→ EXERCISE DESCRIPTION:
All of the records below are to be given again word for word, with the pictures removed.

[Saved entries]
□ □ □ □

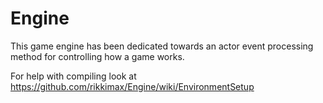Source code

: Engine
======

This game engine has been dedicated towards an actor event processing method for controlling how a game works.

For help with compiling look at https://github.com/rikkimax/Engine/wiki/EnvironmentSetup
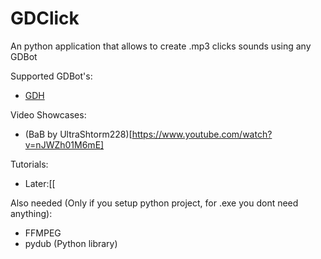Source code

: # GDClick
An python application that allows to create .mp3 clicks sounds using any GDBot

Supported GDBot's:
- [GDH](https://github.com/TobyAdd/GDH)

Video Showcases:
- (BaB by UltraShtorm228)[https://www.youtube.com/watch?v=nJWZh01M6mE]

Tutorials:
- Later:[[

Also needed (Only if you setup python project, for .exe you dont need anything):
- FFMPEG
- pydub (Python library)
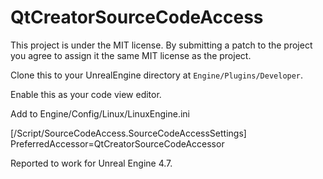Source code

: QtCreatorSourceCodeAccess
==============================

This project is under the MIT license. By submitting a patch to the project you agree to assign it the same MIT license as the project.

Clone this to your UnrealEngine directory at `Engine/Plugins/Developer`.

Enable this as your code view editor.

Add to Engine/Config/Linux/LinuxEngine.ini

[/Script/SourceCodeAccess.SourceCodeAccessSettings]
PreferredAccessor=QtCreatorSourceCodeAccessor

Reported to work for Unreal Engine 4.7.
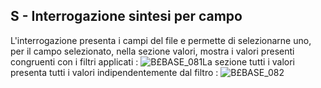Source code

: ## S - Interrogazione sintesi per campo
L'interrogazione presenta i campi del file e permette di selezionarne uno, per il campo selezionato, nella sezione valori, mostra i valori presenti congruenti con i filtri applicati : 
![B£BASE_081](http://doc.smeup.com/immagini/MBDOC_SCH-OJFILE_S/BXBASE_081.png)La sezione tutti i valori presenta tutti i valori indipendentemente dal filtro : 
![B£BASE_082](http://doc.smeup.com/immagini/MBDOC_SCH-OJFILE_S/BXBASE_082.png)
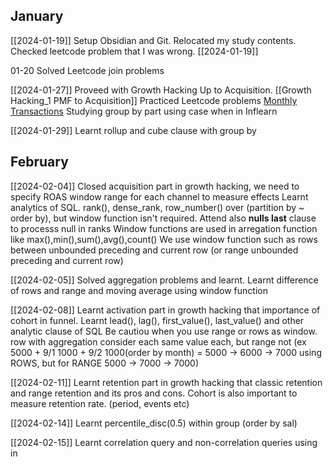 
## January

[[2024-01-19]] Setup Obsidian and Git. Relocated my study contents. Checked leetcode problem that I was wrong. [[2024-01-19]]

01-20 Solved Leetcode join problems

[[2024-01-27]] Proveed with Growth Hacking Up to Acquisition. [[Growth Hacking_1 PMF to Acquisition]]
Practiced Leetcode problems [Monthly Transactions](https://github.com/NeoSeo/Obsidian/blob/2200e8b86a489dd49589cc70a5c3038b31ac8780/SQL/pivot_example_2.sql)
Studying group by part using case when in Inflearn

[[2024-01-29]] Learnt rollup and cube clause with group by

## February

[[2024-02-04]] Closed acquisition part in growth hacking, we need to specify ROAS window range for each channel to measure effects
Learnt analytics of SQL. rank(), dense_rank, row_number() over (partition by ~ order by), but window function isn't required. Attend also **nulls last** clause to processs null in ranks
Window functions are used in arregation function like max(),min(),sum(),avg(),count()
We use window function such as rows between unbounded preceding and current row (or range unbounded preceding and current row)

[[2024-02-05]] Solved aggregation problems and learnt. Learnt difference of rows and range and moving average using window function

[[2024-02-08]] Learnt activation part in growth hacking that importance of cohort in funnel.
Learnt lead(), lag(), first_value(), last_value() and other analytic clause of SQL
Be cautiou when you use range or rows as window. row with aggregation consider each same value each, but range not (ex 5000 + 9/1 1000 + 9/2 1000(order by month) = 5000 -> 6000 -> 7000 using ROWS, but for RANGE 5000 -> 7000 -> 7000)

[[2024-02-11]] Learnt retention part in growth hacking that classic retention and range retention and its pros and cons. Cohort is also important to measure retention rate. (period, events etc)

[[2024-02-14]] Learnt percentile_disc(0.5) within group (order by sal)

[[2024-02-15]] Learnt correlation query and non-correlation queries using in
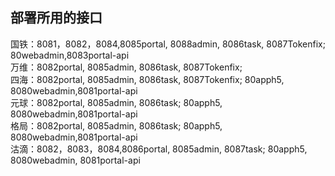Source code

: ## 部署所用的接口
国铁：8081，8082，8084,8085portal, 8088admin, 8086task, 8087Tokenfix; 80webadmin,8083portal-api  
万维：8082portal, 8085admin,  8086task, 8087Tokenfix;  
四海：8082portal, 8085admin,  8086task, 8087Tokenfix; 80apph5, 8080webadmin,8081portal-api  
元球：8082portal, 8085admin,  8086task; 80apph5, 8080webadmin,8081portal-api  
格局：8082portal, 8085admin,  8086task; 80apph5, 8080webadmin,8081portal-api  
沽滴：8082，8083，8084,8086portal, 8085admin,  8087task; 80apph5, 8080webadmin, 8081portal-api  
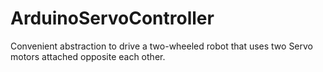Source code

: ArduinoServoController
======================

Convenient abstraction to drive a two-wheeled robot that uses two Servo motors attached opposite each other.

□ □ □ □

→ ANSWER TO THIS TASK:
Source code

: Engine
======

This game engine has been dedicated towards an actor event processing method for controlling how a game works.

For help with compiling look at https://github.com/rikkimax/Engine/wiki/EnvironmentSetup
Source code

: # GDClick
An python application that allows to create .mp3 clicks sounds using any GDBot

Supported GDBot's:
- [GDH](https://github.com/TobyAdd/GDH)

Video Showcases:
- (BaB by UltraShtorm228)[https://www.youtube.com/watch?v=nJWZh01M6mE]

Tutorials:
- Later:[[

Also needed (Only if you setup python project, for .exe you dont need anything):
- FFMPEG
- pydub (Python library)
Source code

: QtCreatorSourceCodeAccess
==============================

This project is under the MIT license. By submitting a patch to the project you agree to assign it the same MIT license as the project.

Clone this to your UnrealEngine directory at `Engine/Plugins/Developer`.

Enable this as your code view editor.

Add to Engine/Config/Linux/LinuxEngine.ini

[/Script/SourceCodeAccess.SourceCodeAccessSettings]
PreferredAccessor=QtCreatorSourceCodeAccessor

Reported to work for Unreal Engine 4.7.
Source code

: ## S - Interrogazione sintesi per campo
L'interrogazione presenta i campi del file e permette di selezionarne uno, per il campo selezionato, nella sezione valori, mostra i valori presenti congruenti con i filtri applicati : 
![B£BASE_081](http://doc.smeup.com/immagini/MBDOC_SCH-OJFILE_S/BXBASE_081.png)La sezione tutti i valori presenta tutti i valori indipendentemente dal filtro : 
![B£BASE_082](http://doc.smeup.com/immagini/MBDOC_SCH-OJFILE_S/BXBASE_082.png)
## January

[[2024-01-19]] Setup Obsidian and Git. Relocated my study contents. Checked leetcode problem that I was wrong. [[2024-01-19]]

01-20 Solved Leetcode join problems

[[2024-01-27]] Proveed with Growth Hacking Up to Acquisition. [[Growth Hacking_1 PMF to Acquisition]]
Practiced Leetcode problems [Monthly Transactions](https://github.com/NeoSeo/Obsidian/blob/2200e8b86a489dd49589cc70a5c3038b31ac8780/SQL/pivot_example_2.sql)
Studying group by part using case when in Inflearn

[[2024-01-29]] Learnt rollup and cube clause with group by

## February

[[2024-02-04]] Closed acquisition part in growth hacking, we need to specify ROAS window range for each channel to measure effects
Learnt analytics of SQL. rank(), dense_rank, row_number() over (partition by ~ order by), but window function isn't required. Attend also **nulls last** clause to processs null in ranks
Window functions are used in arregation function like max(),min(),sum(),avg(),count()
We use window function such as rows between unbounded preceding and current row (or range unbounded preceding and current row)

[[2024-02-05]] Solved aggregation problems and learnt. Learnt difference of rows and range and moving average using window function

[[2024-02-08]] Learnt activation part in growth hacking that importance of cohort in funnel.
Learnt lead(), lag(), first_value(), last_value() and other analytic clause of SQL
Be cautiou when you use range or rows as window. row with aggregation consider each same value each, but range not (ex 5000 + 9/1 1000 + 9/2 1000(order by month) = 5000 -> 6000 -> 7000 using ROWS, but for RANGE 5000 -> 7000 -> 7000)

[[2024-02-11]] Learnt retention part in growth hacking that classic retention and range retention and its pros and cons. Cohort is also important to measure retention rate. (period, events etc)

[[2024-02-14]] Learnt percentile_disc(0.5) within group (order by sal)

[[2024-02-15]] Learnt correlation query and non-correlation queries using in
Source code

: ## 部署所用的接口
国铁：8081，8082，8084,8085portal, 8088admin, 8086task, 8087Tokenfix; 80webadmin,8083portal-api  
万维：8082portal, 8085admin,  8086task, 8087Tokenfix;  
四海：8082portal, 8085admin,  8086task, 8087Tokenfix; 80apph5, 8080webadmin,8081portal-api  
元球：8082portal, 8085admin,  8086task; 80apph5, 8080webadmin,8081portal-api  
格局：8082portal, 8085admin,  8086task; 80apph5, 8080webadmin,8081portal-api  
沽滴：8082，8083，8084,8086portal, 8085admin,  8087task; 80apph5, 8080webadmin, 8081portal-api  
Source code

: ArduinoServoController
======================

Convenient abstraction to drive a two-wheeled robot that uses two Servo motors attached opposite each other.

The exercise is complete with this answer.